Lenovo DCG: “Exascale for Everyone” Meets HPC for All

By Charles King, Pund-IT, Inc.  July 2, 2019

In past commentaries on supercomputing and high-performance computing (HPC), including the results of the latest Top500.org lists, I noted the benefits that dynamically flow from high-end systems to smaller businesses. In large part, that is due to the continuing upward evolution of computing technologies that drives costs down across the spectrum of IT solutions. But that process has also been hastened by specific trends, including the rise and performance of supercomputers leveraging industry standard components.

How that impacts commercial markets is evident in Lenovo’s standing in the most recent Top500 list where the company increased its leadership position in the total number of systems listed. But the nature of those listings is equally important, as was a recent blog posted by Matt Ziegler, director of HPC and AI Product Management and Marketing at Lenovo, entitled “Exascale for Everyone.” Let’s take a closer look at Lenovo’s recent Top500 listings, Ziegler’s blog and what they mean for commercial markets and businesses.

Lenovo and the Top500

What was so special about Lenovo’s standings on the June 2019 Top500.org list? For one thing, the company substantially added to its previous leadership position, moving from 140 installations on the November 2018 list to 173 on the new list.

A respectable nine of those systems are in the top 100 performing systems, including one in the top 10 and two in the top 25, and the company has 54 entries among the top 200 listings. Additionally, two Lenovo-based installations were in the top 50 systems in the Green500 list of the world’s most energy efficient supercomputers.

But what Lenovo achieved in the lower end of the new Top500 is also worth consideration. The fact is that despite the rise of systems based on commercial off the shelf (COTS) commodity components, supercomputing is still largely considered a realm of government labs and university facilities that have the funding necessary to support pure research efforts.
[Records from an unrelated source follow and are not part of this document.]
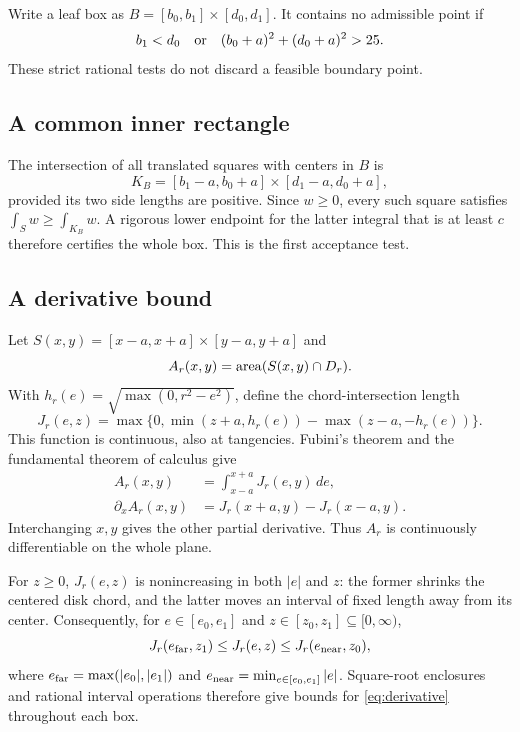 \documentclass[11pt]{article}
\begin{document}
Write a leaf box as $B=[b_0,b_1]\times[d_0,d_1]$. It contains no admissible point if
\begin{equation}\label{eq:excluded}
b_1<d_0\quad\hbox{or}\quad(b_0+a)^2+(d_0+a)^2>25.
\end{equation}
These strict rational tests do not discard a feasible boundary point.

\subsection{A common inner rectangle}
The intersection of all translated squares with centers in $B$ is
\[
K_B=[b_1-a,b_0+a]\times[d_1-a,d_0+a],
\]
provided its two side lengths are positive. Since $w\ge0$, every such square satisfies $\int_Sw\ge\int_{K_B}w$. A rigorous lower endpoint for the latter integral that is at least $c$ therefore certifies the whole box. This is the first acceptance test.

\subsection{A derivative bound}
Let $S(x,y)=[x-a,x+a]\times[y-a,y+a]$ and
\[
A_r(x,y)=\area(S(x,y)\cap D_r).
\]
With $h_r(e)=\sqrt{\max(0,r^2-e^2)}$, define the chord-intersection length
\begin{equation}\label{eq:chord}
J_r(e,z)=\max\{0,\min(z+a,h_r(e))-\max(z-a,-h_r(e))\}.
\end{equation}
This function is continuous, also at tangencies. Fubini's theorem and the fundamental theorem of calculus give
\begin{equation}\label{eq:derivative}
\begin{split}
A_r(x,y)&=\int_{x-a}^{x+a}J_r(e,y)\,de,\\
\partial_x A_r(x,y)&=J_r(x+a,y)-J_r(x-a,y).
\end{split}
\end{equation}
Interchanging $x,y$ gives the other partial derivative. Thus $A_r$ is continuously differentiable on the whole plane.

For $z\ge0$, $J_r(e,z)$ is nonincreasing in both $|e|$ and $z$: the former shrinks the centered disk chord, and the latter moves an interval of fixed length away from its center. Consequently, for $e\in[e_0,e_1]$ and $z\in[z_0,z_1]\subseteq[0,\infty)$,
\[
J_r(e_{\rm far},z_1)\le J_r(e,z)\le J_r(e_{\rm near},z_0),
\]
where $e_{\rm far}=\max(|e_0|,|e_1|)$ and $e_{\rm near}=\min_{e\in[e_0,e_1]}|e|$. Square-root enclosures and rational interval operations therefore give bounds for \eqref{eq:derivative} throughout each box.
\end{document}
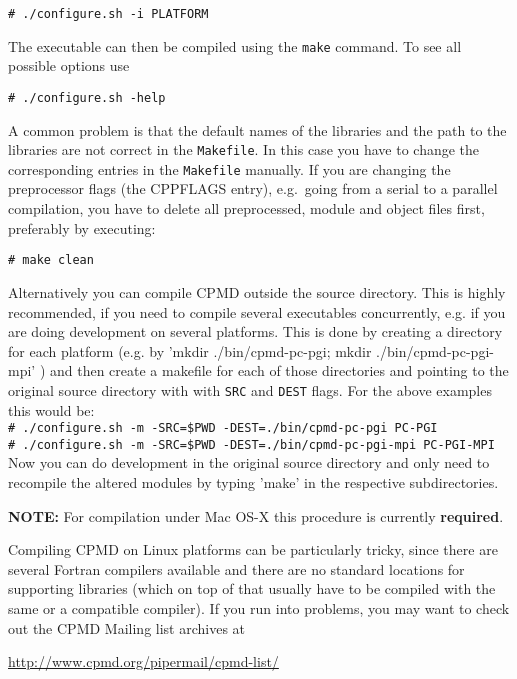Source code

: \documentclass[twoside,10pt,titlepage,a4paper]{article}
\newcommand{\htref}[2]{\href{#1}{#2}}
\newcommand{\htref}[2]{\htmladdnormallink{#2}{#1}}
\newcommand{\shellcommand}[1]{%
  \vspace*{3mm}
  \noindent
  \texttt{\# #1}
  \vspace*{3mm}
}
\begin{document}
\shellcommand{./configure.sh -i PLATFORM}

The executable can then be compiled using the \texttt{make} command. 
To see all possible options use

\shellcommand{./configure.sh -help}

A common problem is that the default names of the libraries and the path to
the libraries are not correct in the \texttt{Makefile}. In this case you
have to change the corresponding entries in the \texttt{Makefile} manually.
If you are changing the preprocessor flags (the CPPFLAGS entry), 
e.g.\ going from a serial to a parallel compilation, you have to delete 
all preprocessed, module and object files first, preferably by executing:

\shellcommand{make clean}

\vspace{3mm}
  Alternatively you can compile CPMD outside the source directory.
  This is highly recommended, if you need to compile several executables
  concurrently, e.g. if you are doing development on several platforms.
  This is done by creating a directory for each platform
  (e.g. by 'mkdir ./bin/cpmd-pc-pgi; mkdir ./bin/cpmd-pc-pgi-mpi'  ) and then
  create a makefile for each of those directories and pointing to the
  original source directory with with \texttt{SRC} and \texttt{DEST}
  flags. For the above examples this would be:\\
\shellcommand{./configure.sh -m -SRC=\$PWD -DEST=./bin/cpmd-pc-pgi PC-PGI}\\
\shellcommand{./configure.sh -m -SRC=\$PWD -DEST=./bin/cpmd-pc-pgi-mpi  PC-PGI-MPI}\\
  Now you can do development in the original source directory and only
  need to recompile the altered modules by typing 'make' in the
  respective subdirectories.

\textbf{NOTE:} For compilation under Mac OS-X this procedure is
  currently \textbf{required}.


\vspace{3mm}
  Compiling CPMD on Linux platforms can be particularly tricky,
  since there are several Fortran compilers available and there
  are no standard locations for supporting libraries (which on top
  of that usually have to be compiled with the same or a compatible
  compiler). If you run into problems, you may want to check out the
  CPMD Mailing list archives at

  \centerline{\htref{http://www.cpmd.org/pipermail/cpmd-list/}{http://www.cpmd.org/pipermail/cpmd-list/}}
\end{document}
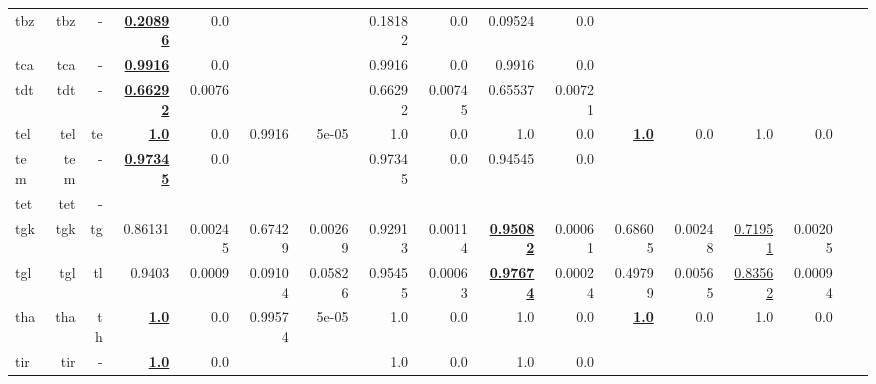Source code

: \documentclass[11pt]{article}
\begin{document}
\begin{table*}[h]
{\begin{tabular}{lrrrrrrrrrrrrrrrr}
tbz         & tbz         & -         & \textbf{\underline{0.20896}}         & 0.0         &          &          & 0.18182         & 0.0         & 0.09524         & 0.0         &          &          &          &          \\
tca         & tca         & -         & \textbf{\underline{0.9916}}         & 0.0         &          &          & 0.9916         & 0.0         & 0.9916         & 0.0         &          &          &          &          \\
tdt         & tdt         & -         & \textbf{\underline{0.66292}}         & 0.0076         &          &          & 0.66292         & 0.00745         & 0.65537         & 0.00721         &          &          &          &          \\
tel         & tel         & te         & \textbf{\underline{1.0}}         & 0.0         & 0.9916         & 5e-05         & 1.0         & 0.0         & 1.0         & 0.0         & \textbf{\underline{1.0}}         & 0.0         & 1.0         & 0.0         \\
tem         & tem         & -         & \textbf{\underline{0.97345}}         & 0.0         &          &          & 0.97345         & 0.0         & 0.94545         & 0.0         &          &          &          &          \\
tet         & tet         & -         &          &          &          &          &          &          &          &          &          &          &          &          \\
tgk         & tgk         & tg         & 0.86131         & 0.00245         & 0.67429         & 0.00269         & 0.92913         & 0.00114         & \textbf{\underline{0.95082}}         & 0.00061         & 0.68605         & 0.00248         & \underline{0.71951}         & 0.00205         \\
tgl         & tgl         & tl         & 0.9403         & 0.0009         & 0.09104         & 0.05826         & 0.95455         & 0.00063         & \textbf{\underline{0.97674}}         & 0.00024         & 0.49799         & 0.00565         & \underline{0.83562}         & 0.00094         \\
tha         & tha         & th         & \textbf{\underline{1.0}}         & 0.0         & 0.99574         & 5e-05         & 1.0         & 0.0         & 1.0         & 0.0         & \textbf{\underline{1.0}}         & 0.0         & 1.0         & 0.0         \\
tir         & tir         & -         & \textbf{\underline{1.0}}         & 0.0         &          &          & 1.0         & 0.0         & 1.0         & 0.0         &          &          &          &          \\

\end{tabular}}
\end{table*}
\end{document}
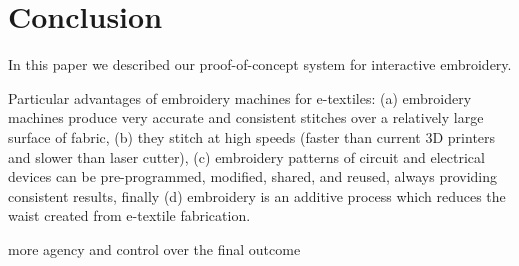 \documentclass[header.tex]{subfiles}
\begin{document}






\section{Conclusion}
In this paper we described our proof-of-concept system for interactive embroidery. 

Particular advantages of embroidery machines for e-textiles: (a) embroidery machines produce very accurate and consistent stitches over a relatively large surface of fabric, (b) they stitch at high speeds (faster than current 3D printers and slower than laser cutter), (c) embroidery patterns of circuit and electrical devices can be pre-programmed, modified, shared, and reused, always providing consistent results, finally (d) embroidery is an additive process which reduces the waist created from e-textile fabrication.


more agency and control over the final outcome \cite{}
\balance{}



\end{document}
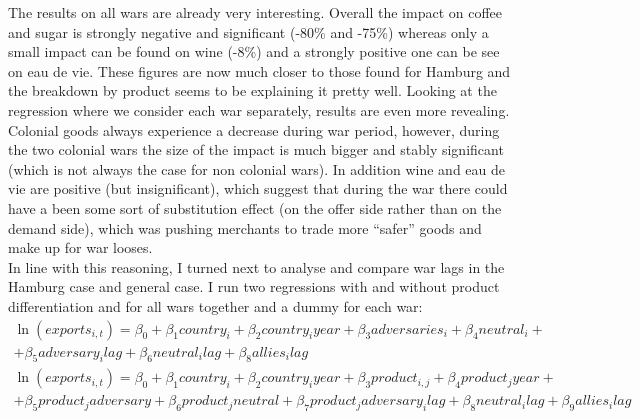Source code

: \documentclass[12pt,a4paper,titlepage]{article}
\begin{document}
The results on all wars are already very interesting. Overall the impact on coffee and sugar is strongly negative and significant (-80\% and -75\%) whereas only a small impact can be found on wine (-8\%) and a strongly positive one can be see on eau de vie. These figures are now much closer to those found for Hamburg and the breakdown by product seems to be explaining it pretty well. Looking at the regression where we consider each war separately, results are even more revealing. Colonial goods always experience a decrease during war period, however, during the two colonial wars the size of the impact is much bigger and stably significant (which is not always the case for non colonial wars). In addition wine and eau de vie are positive (but insignificant), which suggest that during the war there could have a been some sort of substitution effect (on the offer side rather than on the demand side), which was pushing merchants to trade more “safer” goods and make up for war looses.\\
In line with this reasoning, I turned next to analyse and compare war lags in the Hamburg case and general case. I run two regressions with and without product differentiation and for all wars together and a dummy for each war: 
\begin{multline}
\ln(exports_{i,t})=\beta_0+\beta_1country_i+\beta_2country_iyear+\beta_3adversaries_i+\beta_4neutral_i+\\+\beta_5adversary_ilag+\beta_6neutral_ilag+\beta_8allies_ilag
\end{multline}
\begin{multline}
\ln(exports_{i,t})=\beta_0+\beta_1country_i+\beta_2country_iyear+\beta_3product_{i,j}+\beta_4product_jyear+\\+\beta_5product_jadversary+ \beta_6product_jneutral+\beta_7product_jadversary_ilag+\beta_8neutral_ilag+\beta_9allies_ilag
\end{multline}
\end{document}
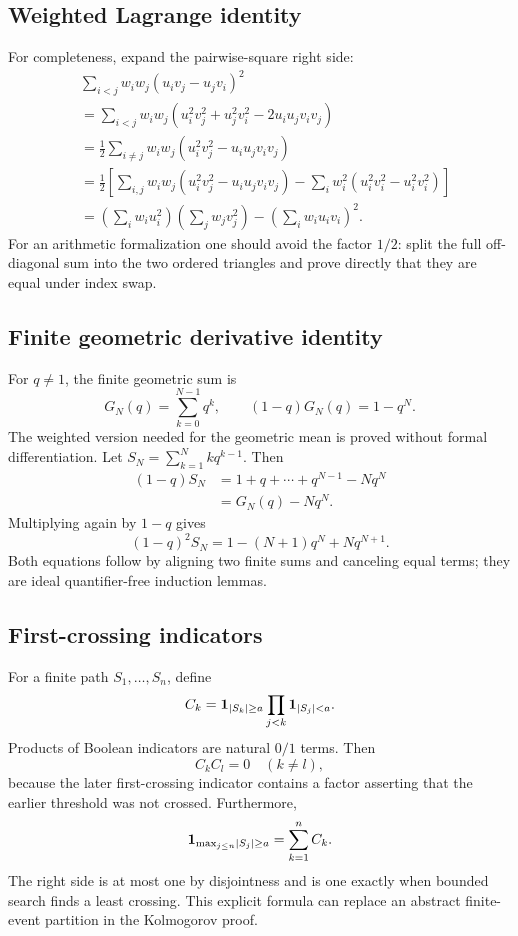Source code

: \subsection{Weighted Lagrange identity}

For completeness, expand the pairwise-square right side:
\begin{align*}
&\sum_{i<j}w_iw_j(u_iv_j-u_jv_i)^2\\
&=\sum_{i<j}w_iw_j(u_i^2v_j^2+u_j^2v_i^2-2u_iu_jv_iv_j)\\
&=\frac12\sum_{i\ne j}w_iw_j
  (u_i^2v_j^2-u_iu_jv_iv_j)\\
&=\frac12\left[
   \sum_{i,j}w_iw_j(u_i^2v_j^2-u_iu_jv_iv_j)
   -\sum_iw_i^2(u_i^2v_i^2-u_i^2v_i^2)
  \right]\\
&=\left(\sum_iw_iu_i^2\right)
  \left(\sum_jw_jv_j^2\right)
 -\left(\sum_iw_iu_iv_i\right)^2.
\end{align*}
For an arithmetic formalization one should avoid the factor \(1/2\): split the
full off-diagonal sum into the two ordered triangles and prove directly that
they are equal under index swap.

\subsection{Finite geometric derivative identity}

For \(q\ne1\), the finite geometric sum is
\[
 G_N(q)=\sum_{k=0}^{N-1}q^k,
 \qquad (1-q)G_N(q)=1-q^N.
\]
The weighted version needed for the geometric mean is proved without formal
differentiation.  Let
\(S_N=\sum_{k=1}^{N}kq^{k-1}\).  Then
\begin{align*}
(1-q)S_N
 &=1+q+\cdots+q^{N-1}-Nq^N\\
 &=G_N(q)-Nq^N.
\end{align*}
Multiplying again by \(1-q\) gives
\[
 (1-q)^2S_N=1-(N+1)q^N+Nq^{N+1}.
\]
Both equations follow by aligning two finite sums and canceling equal terms;
they are ideal quantifier-free induction lemmas.

\subsection{First-crossing indicators}

For a finite path \(S_1,\ldots,S_n\), define
\[
 C_k=\mathbf 1_{\lvert S_k\rvert\ge a}
      \prod_{j<k}\mathbf 1_{\lvert S_j\rvert<a}.
\]
Products of Boolean indicators are natural \(0/1\) terms.  Then
\[
 C_kC_l=0\quad(k\ne l),
\]
because the later first-crossing indicator contains a factor asserting that
the earlier threshold was not crossed.  Furthermore,
\[
 \mathbf 1_{\max_{j\le n}\lvert S_j\rvert\ge a}=\sum_{k=1}^{n}C_k.
\]
The right side is at most one by disjointness and is one exactly when bounded
search finds a least crossing.  This explicit formula can replace an abstract
finite-event partition in the Kolmogorov proof.

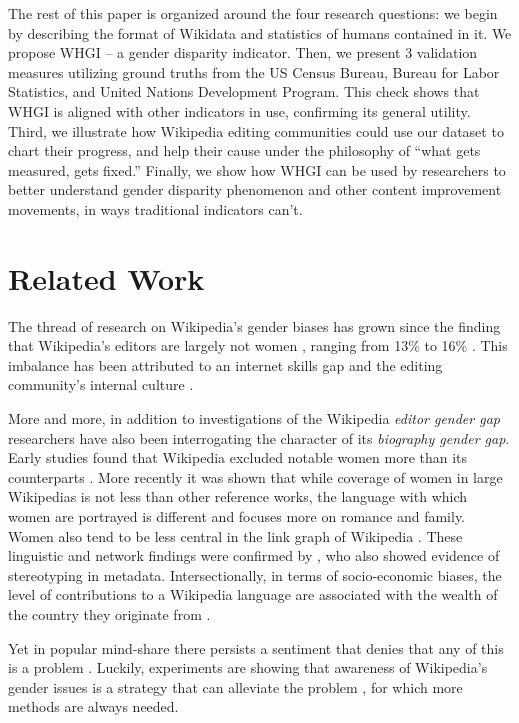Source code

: \documentclass{sig-alternate-05-2015}
\begin{document}
The rest of this paper is organized around the four research questions: we begin by describing the format of Wikidata and statistics of humans contained in it. We propose WHGI – a gender disparity indicator. Then, we present 3 validation measures utilizing ground truths from the US Census Bureau, Bureau for Labor Statistics, and United Nations Development Program. This check shows that WHGI is aligned with other indicators in use, confirming its general utility. Third, we illustrate how Wikipedia editing communities could use our dataset to chart their progress, and help their cause under the philosophy of “what gets measured, gets fixed.” Finally, we show how WHGI can be used by researchers to better understand gender disparity phenomenon and other content improvement movements, in ways traditional indicators can’t.


\section{Related Work}

The thread of research on Wikipedia's gender biases has grown since the finding that Wikipedia's editors are largely not women \cite{glott2010wikipedia} \cite{lam_wp:clubhouse?:_2011}, ranging from 13\% to 16\% \cite{hill_wikipedia_2013}. This imbalance has been attributed to an internet skills gap \cite{hargittai_mind_2015} and the editing community's internal culture \cite{lam_wp:clubhouse?:_2011}. 

More and more, in addition to investigations of the Wikipedia \textit{editor gender gap} researchers have also been interrogating the character of its \textit{biography gender gap}. Early studies found that Wikipedia excluded notable women more than its counterparts \cite{reagle_gender_2011}. More recently \cite{wagner_its_2015} it was shown that while coverage of women in large Wiki\-pedias is not less than other reference works, the language with which women are portrayed is different and focuses more on romance and family. Women also tend to be less central in the link graph of Wikipedia \cite{10.1371/journal.pone.0114825}. These linguistic and network findings were confirmed by \cite{graells-garrido_first_2015}, who also showed evidence of stereotyping in metadata. Intersectionally, in terms of socio-economic biases, the level of contributions to a Wikipedia language are associated with the wealth of the country they originate from \cite{rask_reach_2008}.

Yet in popular mind-share there persists a sentiment that denies that any of this is a problem \cite{eckert_retriggering_2013}. Luckily, experiments are showing that awareness of Wikipedia's gender issues is a strategy that can alleviate the problem \cite{hinnosaar_gender_2015}, for which more methods are always needed.
\end{document}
But of the 119 Lenovo systems at the lower end of the new Top500 list, the vast majority are owned by businesses. These include IT-intensive organizations, including Internet, service and cloud providers, networking companies and hosting services, along with financial companies, energy players and software organizations.

In other words, Lenovo is an exemplar of the fact that even as supercomputing moves toward an exascale (a billion billion—i.e. a quintillion—calculations per second) future, achieving world-class performance is increasingly within the means of commercial organizations.

The journey to exascale

That was the focus of Lenovo’s Matt Ziegler in his “Exascale for Everyone” blog. He noted that when the petaflop compute (a million billion—i.e. a quadrillion—calculations per second) barrier was broken in 2008 by the hybrid Roadrunner supercomputer at the DOE’s Los Alamos National Lab, it was exactly eleven years to the day since the ASCI Red installation at Sandia National Labs broke the teraflop (a thousand billion—i.e. a trillion—calculations per second) barrier.

So, where do things stand today, eleven years after Roadrunner? The leader on the new Top500 list—the Oak Ridge Laboratory’s Summit system—is delivering just over 200 petaflops of peak performance while the #2, #3 and #4 listed systems are pushing somewhat more than 100 petaflops. After that, things fall way off with the #5 listed system delivering under 40 petaflops of performance.

In other words, exascale computing remains a far distant goal. Ziegler notes that this slowdown has been well-documented within the industry and reflects a number of issues, such as the slowing and extinction of Moore’s Law and achieving 7nm or better processor fabrication. Plus, there are daunting physical challenges, including power and space constraints, cooling capabilities, network scalability and systems management.

At the same time, the industry is doubling down on the hybrid systems approach that resulted in the 2008 Roadrunner system at Los Alamos. That approach requires vendors to closely collaborate with end customers, and contribute their expertise with designs leveraging COTS components, including x86 processors and GPUs, and open source software and tools.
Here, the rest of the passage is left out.